厚生労働省関東信越厚生局長を最後に、34年間の国家公務員としてのキャリアを6月末で終えた。故郷の本県が公衆衛生医師を募集していることを知り、「年齢を重ね宮崎の歴史や文化に改めて触れて、ふるさとの役に立ちたいとの思いがあった」と手を挙げ、9月1日付で県福祉保健部参事に採用された。
求められる役割は、新型コロナウイルスを含む感染症予防を担う各保健所の支援、医師や看護師など医療人材の確保まで多岐にわたる。「現場に寄り添う姿勢で臨みたい」と意気込む。
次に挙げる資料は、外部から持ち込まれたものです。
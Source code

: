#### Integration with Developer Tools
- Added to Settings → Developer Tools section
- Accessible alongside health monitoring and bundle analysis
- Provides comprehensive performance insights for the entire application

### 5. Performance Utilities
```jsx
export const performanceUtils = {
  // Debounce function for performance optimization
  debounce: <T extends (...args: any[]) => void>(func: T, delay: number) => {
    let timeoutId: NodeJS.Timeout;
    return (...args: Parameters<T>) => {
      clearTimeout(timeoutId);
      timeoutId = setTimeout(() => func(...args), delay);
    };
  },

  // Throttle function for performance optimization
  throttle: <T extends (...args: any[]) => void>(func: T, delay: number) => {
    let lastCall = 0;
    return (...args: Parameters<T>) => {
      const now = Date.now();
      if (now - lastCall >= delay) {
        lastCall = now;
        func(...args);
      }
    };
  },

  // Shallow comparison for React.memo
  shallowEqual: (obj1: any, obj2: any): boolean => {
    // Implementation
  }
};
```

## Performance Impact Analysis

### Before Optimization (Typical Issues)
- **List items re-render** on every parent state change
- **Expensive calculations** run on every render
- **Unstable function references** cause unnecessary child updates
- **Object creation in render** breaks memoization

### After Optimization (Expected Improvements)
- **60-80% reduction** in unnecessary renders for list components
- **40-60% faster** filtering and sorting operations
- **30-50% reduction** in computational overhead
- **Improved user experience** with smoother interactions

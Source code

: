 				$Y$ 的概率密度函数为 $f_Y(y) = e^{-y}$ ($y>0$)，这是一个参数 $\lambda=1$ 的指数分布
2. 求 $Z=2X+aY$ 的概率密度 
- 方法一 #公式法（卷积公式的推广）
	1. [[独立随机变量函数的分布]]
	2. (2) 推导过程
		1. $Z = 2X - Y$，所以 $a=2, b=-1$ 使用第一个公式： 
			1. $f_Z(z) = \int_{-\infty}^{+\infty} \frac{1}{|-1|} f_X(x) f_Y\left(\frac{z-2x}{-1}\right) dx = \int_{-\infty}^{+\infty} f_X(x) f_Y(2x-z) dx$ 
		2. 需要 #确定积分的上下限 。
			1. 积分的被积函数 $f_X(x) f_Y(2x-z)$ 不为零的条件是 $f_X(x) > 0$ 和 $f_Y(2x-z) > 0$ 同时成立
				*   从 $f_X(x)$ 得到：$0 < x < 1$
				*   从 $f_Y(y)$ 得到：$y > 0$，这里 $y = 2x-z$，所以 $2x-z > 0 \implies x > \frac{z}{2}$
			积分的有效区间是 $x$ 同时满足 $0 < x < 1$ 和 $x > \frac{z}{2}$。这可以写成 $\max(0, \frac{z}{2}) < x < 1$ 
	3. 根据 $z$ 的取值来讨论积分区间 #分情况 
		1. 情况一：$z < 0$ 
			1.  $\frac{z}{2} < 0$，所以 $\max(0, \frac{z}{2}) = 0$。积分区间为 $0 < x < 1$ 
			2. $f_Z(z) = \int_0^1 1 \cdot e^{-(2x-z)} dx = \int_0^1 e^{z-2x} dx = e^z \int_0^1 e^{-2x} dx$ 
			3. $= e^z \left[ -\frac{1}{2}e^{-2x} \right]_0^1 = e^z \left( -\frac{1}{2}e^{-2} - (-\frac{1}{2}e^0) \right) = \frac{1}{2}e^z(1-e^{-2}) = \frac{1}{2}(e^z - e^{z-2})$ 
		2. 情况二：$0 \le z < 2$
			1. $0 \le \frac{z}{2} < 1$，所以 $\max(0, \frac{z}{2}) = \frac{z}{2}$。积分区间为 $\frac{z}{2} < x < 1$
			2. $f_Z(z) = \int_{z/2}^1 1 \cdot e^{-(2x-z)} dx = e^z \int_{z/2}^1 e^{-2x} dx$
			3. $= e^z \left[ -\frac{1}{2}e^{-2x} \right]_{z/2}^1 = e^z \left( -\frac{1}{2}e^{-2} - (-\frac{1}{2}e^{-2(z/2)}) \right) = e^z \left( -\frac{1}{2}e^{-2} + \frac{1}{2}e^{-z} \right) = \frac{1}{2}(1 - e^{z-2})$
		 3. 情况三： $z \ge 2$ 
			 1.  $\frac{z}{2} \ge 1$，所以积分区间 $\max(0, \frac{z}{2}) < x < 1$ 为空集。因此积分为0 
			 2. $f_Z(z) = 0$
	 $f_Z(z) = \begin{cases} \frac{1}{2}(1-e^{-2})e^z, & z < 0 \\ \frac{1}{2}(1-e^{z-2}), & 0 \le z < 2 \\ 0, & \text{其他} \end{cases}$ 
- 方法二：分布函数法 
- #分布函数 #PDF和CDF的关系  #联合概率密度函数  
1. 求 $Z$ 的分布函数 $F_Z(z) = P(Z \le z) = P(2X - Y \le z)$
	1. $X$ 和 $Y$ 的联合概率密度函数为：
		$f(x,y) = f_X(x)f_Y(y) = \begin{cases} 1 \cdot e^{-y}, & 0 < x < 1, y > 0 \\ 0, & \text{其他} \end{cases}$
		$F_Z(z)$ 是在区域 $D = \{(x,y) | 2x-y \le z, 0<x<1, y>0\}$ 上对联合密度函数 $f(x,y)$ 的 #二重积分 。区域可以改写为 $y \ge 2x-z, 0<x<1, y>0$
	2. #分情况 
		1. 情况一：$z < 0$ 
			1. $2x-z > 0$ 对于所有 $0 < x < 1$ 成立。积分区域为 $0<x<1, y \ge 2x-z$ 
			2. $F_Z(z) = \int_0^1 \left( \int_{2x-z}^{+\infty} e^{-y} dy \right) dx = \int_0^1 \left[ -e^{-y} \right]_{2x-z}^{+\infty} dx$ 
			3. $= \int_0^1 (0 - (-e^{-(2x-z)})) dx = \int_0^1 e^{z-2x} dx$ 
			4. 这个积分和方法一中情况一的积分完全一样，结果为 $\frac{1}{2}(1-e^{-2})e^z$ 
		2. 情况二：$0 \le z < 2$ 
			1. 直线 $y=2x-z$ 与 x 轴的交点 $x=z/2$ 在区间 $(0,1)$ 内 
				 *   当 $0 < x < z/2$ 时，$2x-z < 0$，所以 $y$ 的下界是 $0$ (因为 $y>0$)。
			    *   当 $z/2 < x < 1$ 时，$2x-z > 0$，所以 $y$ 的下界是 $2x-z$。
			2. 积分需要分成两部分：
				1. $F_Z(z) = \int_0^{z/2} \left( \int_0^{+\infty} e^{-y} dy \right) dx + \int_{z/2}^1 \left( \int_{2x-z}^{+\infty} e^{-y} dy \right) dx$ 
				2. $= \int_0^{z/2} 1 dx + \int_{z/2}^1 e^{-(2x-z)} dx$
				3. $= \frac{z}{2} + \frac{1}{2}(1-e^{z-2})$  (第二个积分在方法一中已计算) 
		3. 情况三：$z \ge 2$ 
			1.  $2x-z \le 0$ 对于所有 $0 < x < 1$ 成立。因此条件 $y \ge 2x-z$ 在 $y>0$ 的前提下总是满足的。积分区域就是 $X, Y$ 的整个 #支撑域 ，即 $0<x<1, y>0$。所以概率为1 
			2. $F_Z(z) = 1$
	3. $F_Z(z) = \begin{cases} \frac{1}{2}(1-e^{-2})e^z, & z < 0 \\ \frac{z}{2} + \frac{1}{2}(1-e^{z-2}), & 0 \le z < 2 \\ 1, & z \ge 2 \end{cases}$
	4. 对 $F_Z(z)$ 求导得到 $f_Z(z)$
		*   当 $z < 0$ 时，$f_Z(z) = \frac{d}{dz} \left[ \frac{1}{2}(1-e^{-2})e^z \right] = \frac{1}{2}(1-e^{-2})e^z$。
椎葉村出身。宮崎市の宮崎西高に進学するまで過ごした村が台風14号で被害に見舞われた。「住民が協力して道路の復旧に当たっていることなどを聞き、地域のつながりが誇らしく頼もしい」と語る。
産業医科大を卒業後、1988(昭和63)年に旧厚生省に入省。熊本地震では担当課長として情報集約を担い、貯水機能の充実など災害拠点病院の指定要件改定につなげた。防衛省衛生監時には、多くのコロナ感染者が出たクルーズ船「ダイヤモンド・プリンセス」乗客のPCR検査指揮、ワクチンの大規模接種センターの設置運営を担当し、「得られた知見を各自治体の集団接種につなげられた」と振り返る。
趣味は歴史小説の執筆。寺田屋事件に関わった黒田藩士らを祭る日向市細島湾内の県史跡「黒田の家臣」を題材に次作の構想を練る。宮崎市の大淀河畔で1人暮らし。「ピーマン、ナス、オクラ。野菜がどれもおいしい」と笑顔を見せる。59歳。